The album it was taken from, entitled Anthem (1981), reached No. 2 that same year, and also featured the hit "I Want to Be Free", which charted highly in the UK (No. 8), Ireland (No. 10) and South Africa (No. 10). "It was resonated with how I felt about my school years which was very strong even if I was only 22", Toyah said later. The singer felt "We Are" might have been released as a single too. "I think history would have been re-written and we would have played Wembley in 1982 instead of Hammersmith for two nights. This was discussed between Safari and the promoters, that I could have been the first female artist to play Wembley Arena, but everyone played safe. Back then there would have been an audience backlash if we released three songs off the same album, we'd have been accused of ripping the fans off, it just wasn't done", she said in 2011.

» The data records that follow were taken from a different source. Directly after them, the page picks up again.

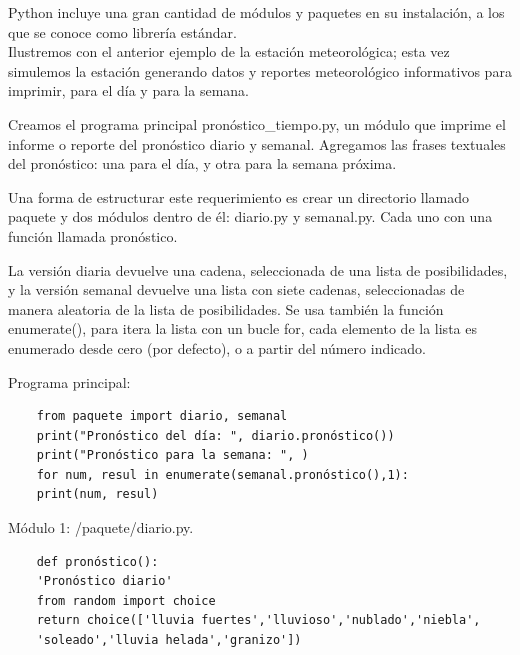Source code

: 
Python incluye una gran cantidad de módulos y paquetes en su instalación, a los que se conoce como librería estándar.\\


Ilustremos con el anterior ejemplo de la estación meteorológica; esta vez simulemos la estación generando datos y reportes meteorológico informativos para imprimir, para el día y para la semana. 

Creamos el programa principal {\ttfamily pronóstico\_tiempo.py},  un módulo que imprime el informe o reporte del pronóstico  diario y semanal. Agregamos las frases textuales del pronóstico: una para el día, y  otra para la semana próxima. 

Una forma de estructurar este requerimiento es crear un directorio llamado paquete y dos módulos dentro de él: {\ttfamily diario.py} y {\ttfamily semanal.py}. Cada uno con una función llamada  {\ttfamily pronóstico}. 

La versión diaria devuelve una cadena, seleccionada de una lista de posibilidades, y la versión semanal devuelve una lista con siete cadenas, seleccionadas de manera aleatoria de la lista de posibilidades.
Se usa también la función {\ttfamily enumerate()}, para itera la lista con un bucle {\ttfamily for}, cada elemento de la lista es enumerado desde cero (por defecto), o a partir del número indicado.\vspace{0.15cm}

Programa principal: 

\hspace{-2.7cm}{\ttfamily \scriptsize  pronóstico}

\vspace{-0.2cm}
\hspace{-2.4cm}{\ttfamily \scriptsize \_tiempo.py}\vspace{-0.8cm}
\begin{lstlisting}
	from paquete import diario, semanal
	print("Pronóstico del día: ", diario.pronóstico())
	print("Pronóstico para la semana: ", )
	for num, resul in enumerate(semanal.pronóstico(),1):
	print(num, resul)
\end{lstlisting}

Módulo 1: {\ttfamily \scriptsize/paquete/diario.py}.

\hspace{-2.20cm}{\ttfamily \scriptsize diario.py}  \vspace{-0.52cm}
\begin{lstlisting}
	def pronóstico():
	'Pronóstico diario'
	from random import choice
	return choice(['lluvia fuertes','lluvioso','nublado','niebla',
	'soleado','lluvia helada','granizo'])
\end{lstlisting}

A non-album single, "Thunder in the Mountains", also hit the No. 4 spot. "In 'Thunder in the Mountains' I wanted to be Bodicea, set in the future, a woman breaking free… everything I did that year was on the concept of breaking free", Toyah commented later. The Four More from Toyah EP followed, with its lead track "Good Morning Universe". This introduced Simon Phillips on drums (having previously played for Judas Priest and Brian Eno), who had replaced Nigel Glockler (who had left to join Saxon who were prominent on the New wave of British heavy metal circuit). "Simon Phillips joining the band certainly changed me and Joel, he was so totally bloody awesome. He raised the bar and gave the band huge credibility", Willcox later remarked. Both Phillips and Spalding later were quoted to mention their time with the band Toyah as being a turning point for them as musicians. "We were a great band. We had a kind of ESP on stage. For many musicians, they are told what they can and can't play and above all must never shine above the lead singer. With me I want a solid team where all the members are unique and I think this is why Phil and Simon enjoyed the experience", Willcox said.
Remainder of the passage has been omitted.